Growing up I was always a little peeved that my name was not really all that common. I mean it was not something strange and bizarre by any stretch of the imagination, but it certainly wasn't on the list of top baby names in the early 80's when I was born. It was sort of just there.
The only problem I ever had with my first name was the over abundance of spellings available. I grew up with constant switching of vowels, adding of vowels, and adding of a rather superfluous 'h'. I once even had issues with people trying to add an accent mark.
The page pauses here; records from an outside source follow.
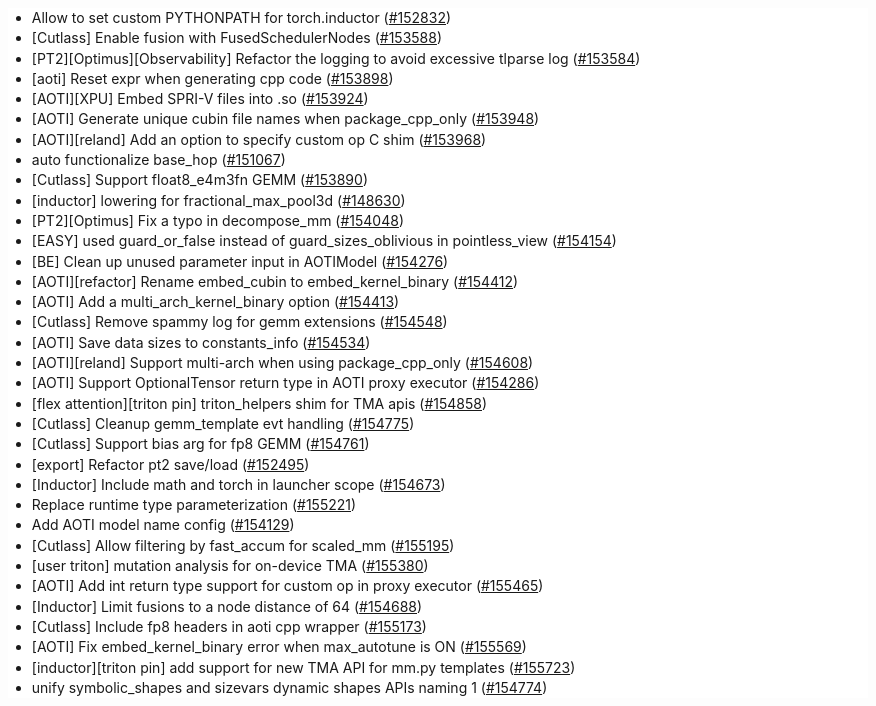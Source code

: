 - Allow to set custom PYTHONPATH for torch.inductor ([#152832](https://github.com/pytorch/pytorch/pull/152832))
- [Cutlass] Enable fusion with FusedSchedulerNodes ([#153588](https://github.com/pytorch/pytorch/pull/153588))
- [PT2][Optimus][Observability] Refactor the logging to avoid excessive tlparse log ([#153584](https://github.com/pytorch/pytorch/pull/153584))
- [aoti] Reset expr when generating cpp code ([#153898](https://github.com/pytorch/pytorch/pull/153898))
- [AOTI][XPU] Embed SPRI-V files into .so ([#153924](https://github.com/pytorch/pytorch/pull/153924))
- [AOTI] Generate unique cubin file names when package_cpp_only ([#153948](https://github.com/pytorch/pytorch/pull/153948))
- [AOTI][reland] Add an option to specify custom op C shim ([#153968](https://github.com/pytorch/pytorch/pull/153968))
- auto functionalize base_hop ([#151067](https://github.com/pytorch/pytorch/pull/151067))
- [Cutlass] Support float8_e4m3fn GEMM ([#153890](https://github.com/pytorch/pytorch/pull/153890))
- [inductor] lowering for fractional_max_pool3d ([#148630](https://github.com/pytorch/pytorch/pull/148630))
- [PT2][Optimus] Fix a typo in decompose_mm ([#154048](https://github.com/pytorch/pytorch/pull/154048))
- [EASY] used guard_or_false instead of guard_sizes_oblivious in pointless_view ([#154154](https://github.com/pytorch/pytorch/pull/154154))
- [BE] Clean up unused parameter input in AOTIModel ([#154276](https://github.com/pytorch/pytorch/pull/154276))
- [AOTI][refactor] Rename embed_cubin to embed_kernel_binary ([#154412](https://github.com/pytorch/pytorch/pull/154412))
- [AOTI] Add a multi_arch_kernel_binary option ([#154413](https://github.com/pytorch/pytorch/pull/154413))
- [Cutlass] Remove spammy log for gemm extensions ([#154548](https://github.com/pytorch/pytorch/pull/154548))
- [AOTI] Save data sizes to constants_info ([#154534](https://github.com/pytorch/pytorch/pull/154534))
- [AOTI][reland] Support multi-arch when using package_cpp_only ([#154608](https://github.com/pytorch/pytorch/pull/154608))
- [AOTI] Support OptionalTensor return type in AOTI proxy executor ([#154286](https://github.com/pytorch/pytorch/pull/154286))
- [flex attention][triton pin] triton_helpers shim for TMA apis ([#154858](https://github.com/pytorch/pytorch/pull/154858))
- [Cutlass] Cleanup gemm_template evt handling ([#154775](https://github.com/pytorch/pytorch/pull/154775))
- [Cutlass] Support bias arg for fp8 GEMM ([#154761](https://github.com/pytorch/pytorch/pull/154761))
- [export] Refactor pt2 save/load ([#152495](https://github.com/pytorch/pytorch/pull/152495))
- [Inductor] Include math and torch in launcher scope ([#154673](https://github.com/pytorch/pytorch/pull/154673))
- Replace runtime type parameterization ([#155221](https://github.com/pytorch/pytorch/pull/155221))
- Add AOTI model name config ([#154129](https://github.com/pytorch/pytorch/pull/154129))
- [Cutlass] Allow filtering by fast_accum for scaled_mm ([#155195](https://github.com/pytorch/pytorch/pull/155195))
- [user triton] mutation analysis for on-device TMA ([#155380](https://github.com/pytorch/pytorch/pull/155380))
- [AOTI] Add int return type support for custom op in proxy executor ([#155465](https://github.com/pytorch/pytorch/pull/155465))
- [Inductor] Limit fusions to a node distance of 64 ([#154688](https://github.com/pytorch/pytorch/pull/154688))
- [Cutlass] Include fp8 headers in aoti cpp wrapper ([#155173](https://github.com/pytorch/pytorch/pull/155173))
- [AOTI] Fix embed_kernel_binary error when max_autotune is ON ([#155569](https://github.com/pytorch/pytorch/pull/155569))
- [inductor][triton pin] add support for new TMA API for mm.py templates ([#155723](https://github.com/pytorch/pytorch/pull/155723))
- unify symbolic_shapes and sizevars dynamic shapes APIs naming 1 ([#154774](https://github.com/pytorch/pytorch/pull/154774))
Most of my name problems came from my last name. Campbell is not really the greatest surname to have in the world. It leaves itself far too wide open for jokes, and lets face it, when you are a kid the last thing you need is an easy opening for other kids to pick on you. I in turn rather despise the catch phrase for Campbell Soup.
It wasn't until I started dating the Husbeast that I realized that having a really common name might be more of a burden than a semi famous surname. Oddly while he hates his name simply for the spelling*, I hate his name for completely different reasons. Actually I love his name, I simply hate a song that shares it.
Jesse's Girl used to be a song I really enjoyed. It was catchy and fun to sing along with when the chorus came around. I never really paid too much attention to the lyrics until I started dating a guy named Jessie. People in all of there lack of cleverness love to jokingly sing that song at me. At first it was only mildly annoying. Then I sat down and listened to the lyrics and just got a little creeped out at the thought of it.
The song is about a guy who is lusting after his best friends girl. While I am sure I could come up with some sort of flattering thoughts at being called 'Jesse's Girl' really the only image I can muster up is one of the Husbeasts best friends lusting after me and that is just gross. His best friends are like brothers to him, and have through the years become like brothers to me.
So I have come to loathe that song the longer we are together, much in the way I loathe Campbell's Soup. Sure it is a little irrational, but we are all allowed such irrational feelings. I suppose what I would really like is for people to stop being so 'clever' so I can stop hating things I would probably like otherwise.
* His name is spelled with an 'ie' at the end which is according to him the feminine spelling of the name. I keep telling him to just go have the 'i' dropped from his name legally, but he doesn't really like that idea.